Отдельно была поставлена задача об организации управления корпусом недалеко от места прорыва полка. Командир корпуса видимо нисколько не сомневался в том, что линия фронта отодвинется от села Горево на двадцать верст. Видимо поэтому, Ларионову на время марша, подчинялись командиры корпусных: искровой и саперных рот.

'Судьба на всех одна, повезет, не останусь на австрийской проволоке, не повезет, так не я первый, не я последний'.


* * *


Думая про себя о последних судорогах 'Брусиловского прорыва' Ларионов не ждал от предполагаемого наступления дивизии ничего хорошего. Раньше надо было господа Ставка! Сейчас наступательный порыв войск уже иссяк. Подкрепили бы вовремя Юго-Западный, глядишь, и Австро-Венгрия стала бы отдельно Австрией, отдельно Венгрией и отдельно Чехией. Сейчас поздно. Потери в войсках во время 'прорыва' были очень большие, об этом Ларионов знал из письма младшего брата, воевавшего в 101-ой дивизии генерала Гильчевского, командиром роты 404-го Камышинского полка. Полк брата, в статской жизни помощника присяжного поверенного, формировался из ополченческих дружин, как и его 485-ой полк, только угодил под раздачу раньше. Потуги высшего командования продолжить наступление у Ларионова не вызывали энтузиазма. А задача поставленная полку командиром корпуса, оставляла очень мало шансов выжить. И полку и его командиру. Ларионов, несмотря на недолгий стаж командования полком, уже не отделял себя от своих людей.

Подходя к штабному вагону, полковник увидел выстроенных, чуть в стороне от железнодорожный путей своих солдат. Даже не маленький полковой обоз, из девяноста четырех повозок был выстроен за четкими квадратами рот.

'Ну, прямо тебе Императорский смотр на 'Царицыном лугу'!

Около собравшихся чинов составлявших штаб полка, стояли несколько незнакомых офицеров.

'Попутчики прибыли, пойдем знакомиться'.


* * *

- Господа офицеры!

- Господа офицеры!

- Здравствуйте господа!

- Здравствуйте, господин полковник!

Офицеры по очереди представились.

- Командир первого дивизиона, сто двадцать второй артбригады, подполковник фон Шведе!

- Командир первой батареи, сорок седьмого тяжелого артдивизиона, подполковник Марков-второй!

- Начальник сто двадцать второго летучего артиллерийского парка, полковник Лямин!

- Командир двадцать четвертой, отдельной саперной роты капитан Коростылев!

- Командир тридцать первой, корпусной, искровой роты капитан Фатеев!

- Командир полусотни тринадцатого донского полка хорунжий Корнеев! - звякнув тремя солдатскими "Георгиями" и двумя медалями хорунжий.

- Очень приятно господа!

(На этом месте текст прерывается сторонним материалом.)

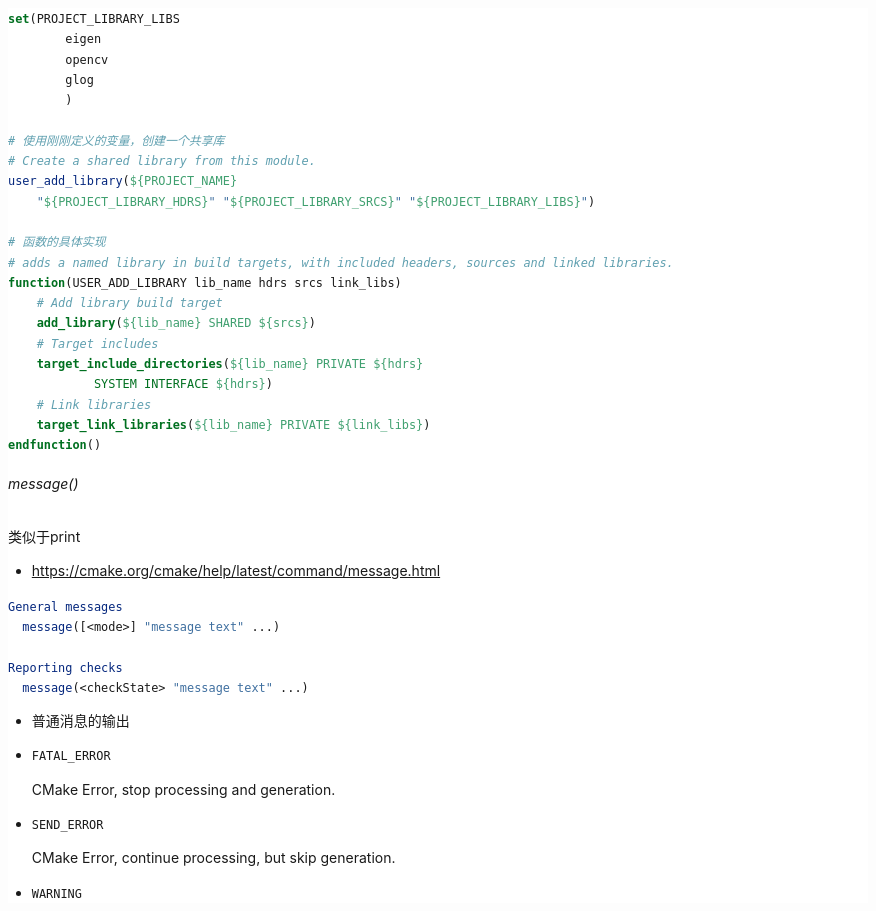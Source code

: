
 ```cmake
set(PROJECT_LIBRARY_LIBS
        eigen
        opencv
        glog
        )

# 使用刚刚定义的变量，创建一个共享库
# Create a shared library from this module.
user_add_library(${PROJECT_NAME} 
	"${PROJECT_LIBRARY_HDRS}" "${PROJECT_LIBRARY_SRCS}" "${PROJECT_LIBRARY_LIBS}")

# 函数的具体实现
# adds a named library in build targets, with included headers, sources and linked libraries.
function(USER_ADD_LIBRARY lib_name hdrs srcs link_libs)
    # Add library build target
    add_library(${lib_name} SHARED ${srcs})
    # Target includes
    target_include_directories(${lib_name} PRIVATE ${hdrs}
            SYSTEM INTERFACE ${hdrs})
    # Link libraries
    target_link_libraries(${lib_name} PRIVATE ${link_libs})
endfunction()
```



###### message()

类似于print

- https://cmake.org/cmake/help/latest/command/message.html

```cmake
General messages
  message([<mode>] "message text" ...)

Reporting checks
  message(<checkState> "message text" ...)
```

-  普通消息的输出

  - ```
    FATAL_ERROR
    ```

    CMake Error, stop processing and generation.

  - ```
    SEND_ERROR
    ```

    CMake Error, continue processing, but skip generation.

  - ```
    WARNING
    ```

Командир четыреста восемьдесят пятого Еланского пехотного полка, полковник Ларионов. На ближайшие двое суток ваш прямой и непосредственный начальник, согласно приказу командира корпуса. Если ваши люди готовы к движению, то надо выступать.

Рядом с полковником встал полковой адъютант.

- Господа офицеры! Извольте получить приказ на марш!

Гребнев раздал офицерам неведомо, когда написанные, размноженные и подписанные им 'С подлинным, верно, капитан г.ш. Гребнев' приказы на построение и движение.

- Когда успел, Сергей Аполлонович?

- Мне, штабной крысе, полагается в первую очередь о бумажках думать, пока шел к штабному вагону в уме все составил, дошел на бумаге набросал, писаря размножили, я потом и подписал. Оригинал в штабном вагоне, ждет вашей подписи Андрей Васильевич.

- Спасибо!

- В первый раз получаю приказ на марш до его начала! - Сказал полковник - начальник артпарка.

- Похвально! Похвально! - произнес командир батареи тяжелых орудий, невысокий сухощавый подполковник Марков-второй, - Мне тоже очень приятно, получить приказ до начала движения.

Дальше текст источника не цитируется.